Convicts in Spain have the right to appeal for their sentence to be reduced if the law has changed to a lower sentence since their conviction. The amalgamation of the former offence of abuso sexual into agresión sexual meant a wider range of punishments for the latter offence, depending on its gravity, but the minimum sentence was reduced from eight years to six. The CGPJ had warned of the law's effect on sentencing.

Irene Montero, Minister of Equality and a promoter of the law, said that the reduced sentences were because of sexist judges. The CGPJ rejected this statement. The Supreme Court of Spain upheld the reduced sentences as legal in December 2022, as it is "obligatory" to apply a new law retroactively if it is beneficial to the convict.
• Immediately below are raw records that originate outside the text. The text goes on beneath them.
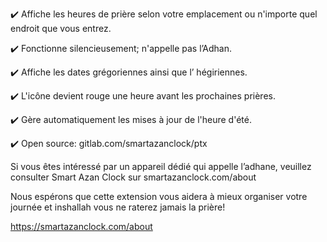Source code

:﻿✔️ Affiche les heures de prière selon votre emplacement ou n'importe quel endroit que vous entrez.

✔️ Fonctionne silencieusement; n'appelle pas l’Adhan.

✔️ Affiche les dates grégoriennes ainsi que l’ hégiriennes.

✔️ L'icône devient rouge une heure avant les prochaines prières.

✔️ Gère automatiquement les mises à jour de l'heure d'été.

✔️ Open source: gitlab.com/smartazanclock/ptx

Si vous êtes intéressé par un appareil dédié qui appelle l’adhane, veuillez consulter Smart Azan Clock sur smartazanclock.com/about

Nous espérons que cette extension vous aidera à mieux organiser votre journée et inshallah vous ne raterez jamais la prière!

https://smartazanclock.com/about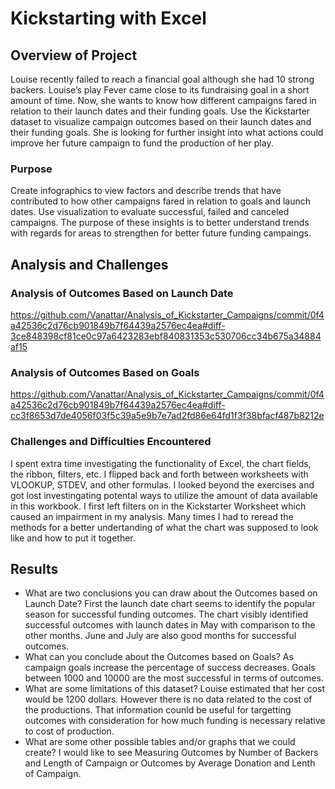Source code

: # Kickstarting with Excel

## Overview of Project
Louise recently failed to reach a financial goal although she had 10 strong backers. Louise’s play Fever came close to its fundraising goal in a short amount of time. Now, she wants to know how different campaigns fared in relation to their launch dates and their funding goals. Use the Kickstarter dataset to visualize campaign outcomes based on their launch dates and their funding goals. She is looking for further insight into what actions could improve her future campaign to fund the production of her play.

### Purpose
Create infographics to view factors and describe trends that have contributed to how other campaigns fared in relation to goals and launch dates.
Use visualization to evaluate successful, failed and canceled campaigns. The purpose of these insights is to better understand trends with regards for areas to strengthen for better future funding campaings.
## Analysis and Challenges

### Analysis of Outcomes Based on Launch Date
https://github.com/Vanattar/Analysis_of_Kickstarter_Campaigns/commit/0f4a42536c2d76cb901849b7f64439a2576ec4ea#diff-3ce848398cf81ce0c97a6423283ebf840831353c530706cc34b675a34884af15

### Analysis of Outcomes Based on Goals
https://github.com/Vanattar/Analysis_of_Kickstarter_Campaigns/commit/0f4a42536c2d76cb901849b7f64439a2576ec4ea#diff-cc3f8653d7de4056f03f5c39a5e9b7e7ad2fd86e64fd1f3f38bfacf487b8212e

### Challenges and Difficulties Encountered
I spent extra time investigating the functionality of Excel, the chart fields, the ribbon, filters, etc. I flipped back and forth between worksheets with VLOOKUP, STDEV, and other formulas. I looked beyond the exercises and got lost investingating potental ways to utilize the amount of data available in this workbook. I first left filters on in the Kickstarter Worksheet which caused an impairment in my analysis. Many times I had to reread the methods for a better undertanding of what the chart was supposed to look like and how to put it together.

## Results
- What are two conclusions you can draw about the Outcomes based on Launch Date?
First the launch date chart seems to identify the popular season for successful funding outcomes. The chart visibly identified successful outcomes with launch dates in May with comparison to the other months. June and July are also good months for successful outcomes. 
- What can you conclude about the Outcomes based on Goals?
As campaign goals increase the percentage of success decreases. Goals between 1000 and 10000 are the most successful in terms of outcomes.
- What are some limitations of this dataset?
Louise estimated that her cost would be 1200 dollars. However there is no data related to the cost of the productions. That information counld  be useful for targetting outcomes with consideration for how much funding is necessary relative to cost of production.  
- What are some other possible tables and/or graphs that we could create?
I would like to see Measuring Outcomes by Number of Backers and Length of Campaign or Outcomes by Average Donation and Lenth of Campaign.
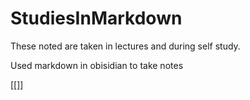 # StudiesInMarkdown
These noted are taken in lectures and during self study.

Used markdown in obisidian to take notes

[[]]

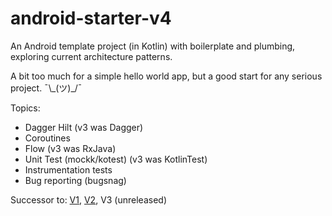 # android-starter-v4
An Android template project (in Kotlin) with boilerplate and plumbing, exploring current architecture patterns.

A bit too much for a simple hello world app, but a good start for any serious project. ¯\\\_(ツ)_/¯

Topics:
* Dagger Hilt (v3 was Dagger)
* Coroutines
* Flow (v3 was RxJava)
* Unit Test (mockk/kotest) (v3 was KotlinTest)
* Instrumentation tests
* Bug reporting (bugsnag)

Successor to: [V1](https://github.com/d4rken/android-kotlin-starter), [V2](https://github.com/d4rken/android-kotlin-starter-v2), V3 (unreleased)
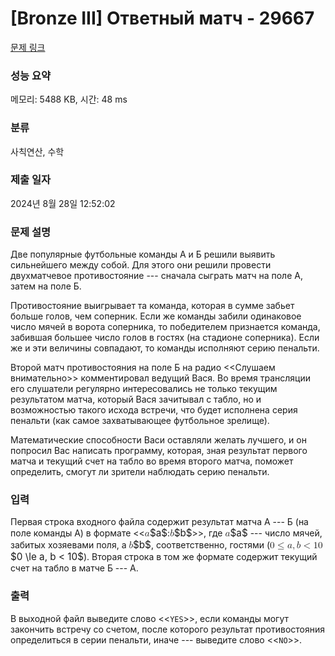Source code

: # [Bronze III] Ответный матч - 29667 

[문제 링크](https://www.acmicpc.net/problem/29667) 

### 성능 요약

메모리: 5488 KB, 시간: 48 ms

### 분류

사칙연산, 수학

### 제출 일자

2024년 8월 28일 12:52:02

### 문제 설명

<p>Две популярные футбольные команды A и Б решили выявить сильнейшего между собой. Для этого они решили провести двухматчевое противостояние --- сначала сыграть матч на поле А, затем на поле Б.</p>

<p>Противостояние выигрывает та команда, которая в сумме забьет больше голов, чем соперник. Если же команды забили одинаковое число мячей в ворота соперника, то победителем признается команда, забившая большее число голов в гостях (на стадионе соперника). Если же и эти величины совпадают, то команды исполняют серию пенальти.</p>

<p>Второй матч противостояния на поле Б на радио <<Слушаем внимательно>> комментировал ведущий Вася. Во время трансляции его слушатели регулярно интересовались не только текущим результатом матча, который Вася зачитывал с табло, но и возможностью такого исхода встречи, что будет исполнена серия пенальти (как самое захватывающее футбольное зрелище).</p>

<p>Математические способности Васи оставляли желать лучшего, и он попросил Вас написать программу, которая, зная результат первого матча и текущий счет на табло во время второго матча, поможет определить, смогут ли зрители наблюдать серию пенальти.</p>

### 입력 

 <p>Первая строка входного файла содержит результат матча А --- Б (на поле команды А) в формате <<<mjx-container class="MathJax" jax="CHTML" style="font-size: 109%; position: relative;"><mjx-math class="MJX-TEX" aria-hidden="true"><mjx-mi class="mjx-i"><mjx-c class="mjx-c1D44E TEX-I"></mjx-c></mjx-mi></mjx-math><mjx-assistive-mml unselectable="on" display="inline"><math xmlns="http://www.w3.org/1998/Math/MathML"><mi>a</mi></math></mjx-assistive-mml><span aria-hidden="true" class="no-mathjax mjx-copytext">$a$</span></mjx-container>:<mjx-container class="MathJax" jax="CHTML" style="font-size: 109%; position: relative;"><mjx-math class="MJX-TEX" aria-hidden="true"><mjx-mi class="mjx-i"><mjx-c class="mjx-c1D44F TEX-I"></mjx-c></mjx-mi></mjx-math><mjx-assistive-mml unselectable="on" display="inline"><math xmlns="http://www.w3.org/1998/Math/MathML"><mi>b</mi></math></mjx-assistive-mml><span aria-hidden="true" class="no-mathjax mjx-copytext">$b$</span></mjx-container>>>, где <mjx-container class="MathJax" jax="CHTML" style="font-size: 109%; position: relative;"><mjx-math class="MJX-TEX" aria-hidden="true"><mjx-mi class="mjx-i"><mjx-c class="mjx-c1D44E TEX-I"></mjx-c></mjx-mi></mjx-math><mjx-assistive-mml unselectable="on" display="inline"><math xmlns="http://www.w3.org/1998/Math/MathML"><mi>a</mi></math></mjx-assistive-mml><span aria-hidden="true" class="no-mathjax mjx-copytext">$a$</span></mjx-container> --- число мячей, забитых хозяевами поля, а <mjx-container class="MathJax" jax="CHTML" style="font-size: 109%; position: relative;"><mjx-math class="MJX-TEX" aria-hidden="true"><mjx-mi class="mjx-i"><mjx-c class="mjx-c1D44F TEX-I"></mjx-c></mjx-mi></mjx-math><mjx-assistive-mml unselectable="on" display="inline"><math xmlns="http://www.w3.org/1998/Math/MathML"><mi>b</mi></math></mjx-assistive-mml><span aria-hidden="true" class="no-mathjax mjx-copytext">$b$</span></mjx-container>, соответственно, гостями (<mjx-container class="MathJax" jax="CHTML" style="font-size: 109%; position: relative;"><mjx-math class="MJX-TEX" aria-hidden="true"><mjx-mn class="mjx-n"><mjx-c class="mjx-c30"></mjx-c></mjx-mn><mjx-mo class="mjx-n" space="4"><mjx-c class="mjx-c2264"></mjx-c></mjx-mo><mjx-mi class="mjx-i" space="4"><mjx-c class="mjx-c1D44E TEX-I"></mjx-c></mjx-mi><mjx-mo class="mjx-n"><mjx-c class="mjx-c2C"></mjx-c></mjx-mo><mjx-mi class="mjx-i" space="2"><mjx-c class="mjx-c1D44F TEX-I"></mjx-c></mjx-mi><mjx-mo class="mjx-n" space="4"><mjx-c class="mjx-c3C"></mjx-c></mjx-mo><mjx-mn class="mjx-n" space="4"><mjx-c class="mjx-c31"></mjx-c><mjx-c class="mjx-c30"></mjx-c></mjx-mn></mjx-math><mjx-assistive-mml unselectable="on" display="inline"><math xmlns="http://www.w3.org/1998/Math/MathML"><mn>0</mn><mo>≤</mo><mi>a</mi><mo>,</mo><mi>b</mi><mo><</mo><mn>10</mn></math></mjx-assistive-mml><span aria-hidden="true" class="no-mathjax mjx-copytext">$0 \le a, b < 10$</span></mjx-container>). Вторая строка в том же формате содержит текущий счет на табло в матче Б --- А.</p>

### 출력 

 <p>В выходной файл выведите слово <<<code>YES</code>>>, если команды могут закончить встречу со счетом, после которого результат противостояния определиться в серии пенальти, иначе --- выведите слово <<<code>NO</code>>>.</p>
The law was amended in April 2023 by the PSOE with support from the centre-right PP, in order to remove its loopholes. Montero criticised the PSOE for relying on PP support, called the amendment a "setback" for women's rights and her "most difficult day as a minister".

In April 2023, the prime minister of Spain, Pedro Sánchez, apologised to victims of sexual crimes for the reduced sentences as a result of the law. By that point, 104 sex offenders had been released and 978 had reduced sentences due to the new law. In June, he called the previous loophole the "biggest mistake" of his government, adding that he never considered dismissing Montero over the controversy.

Reem Alsalem, the United Nations special rapporteur on violence against women and girls, stated that the law was rushed and its negative consequences could have been avoided had advice been taken from bodies such as the CGPJ. She congratulated the law for guaranteeing reparation for victims, but found that this did not happen in practice.